**ACTION ITEM:**
Where a picture appears, leave it out, and transcribe all the lines below exactly.

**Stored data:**
=== Begin Enclosure ===
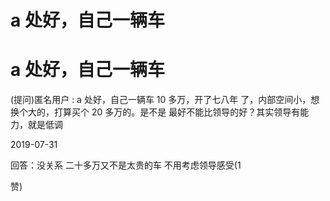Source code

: # a 处好，自己一辆车

# a 处好，自己一辆车

(提问)匿名用户 : a 处好，自己一辆车 10 多万，开了七八年 了，内部空间小，想换个大的，打算买个 20 多万的。是不是 最好不能比领导的好？其实领导有能力，就是低调

2019-07-31

回答：没关系 二十多万又不是太贵的车 不用考虑领导感受(1

赞)
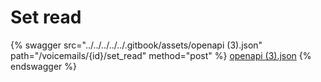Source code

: # Set read

{% swagger src="../../../../../.gitbook/assets/openapi (3).json" path="/voicemails/{id}/set_read" method="post" %}
[openapi (3).json](<../../../../../.gitbook/assets/openapi (3).json>)
{% endswagger %}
=== End Enclosure ===
**REPLY TO THE TASK:**
Source code

: # a 处好，自己一辆车

# a 处好，自己一辆车

(提问)匿名用户 : a 处好，自己一辆车 10 多万，开了七八年 了，内部空间小，想换个大的，打算买个 20 多万的。是不是 最好不能比领导的好？其实领导有能力，就是低调

2019-07-31

回答：没关系 二十多万又不是太贵的车 不用考虑领导感受(1

赞)
Source code

: # Set read

{% swagger src="../../../../../.gitbook/assets/openapi (3).json" path="/voicemails/{id}/set_read" method="post" %}
[openapi (3).json](<../../../../../.gitbook/assets/openapi (3).json>)
{% endswagger %}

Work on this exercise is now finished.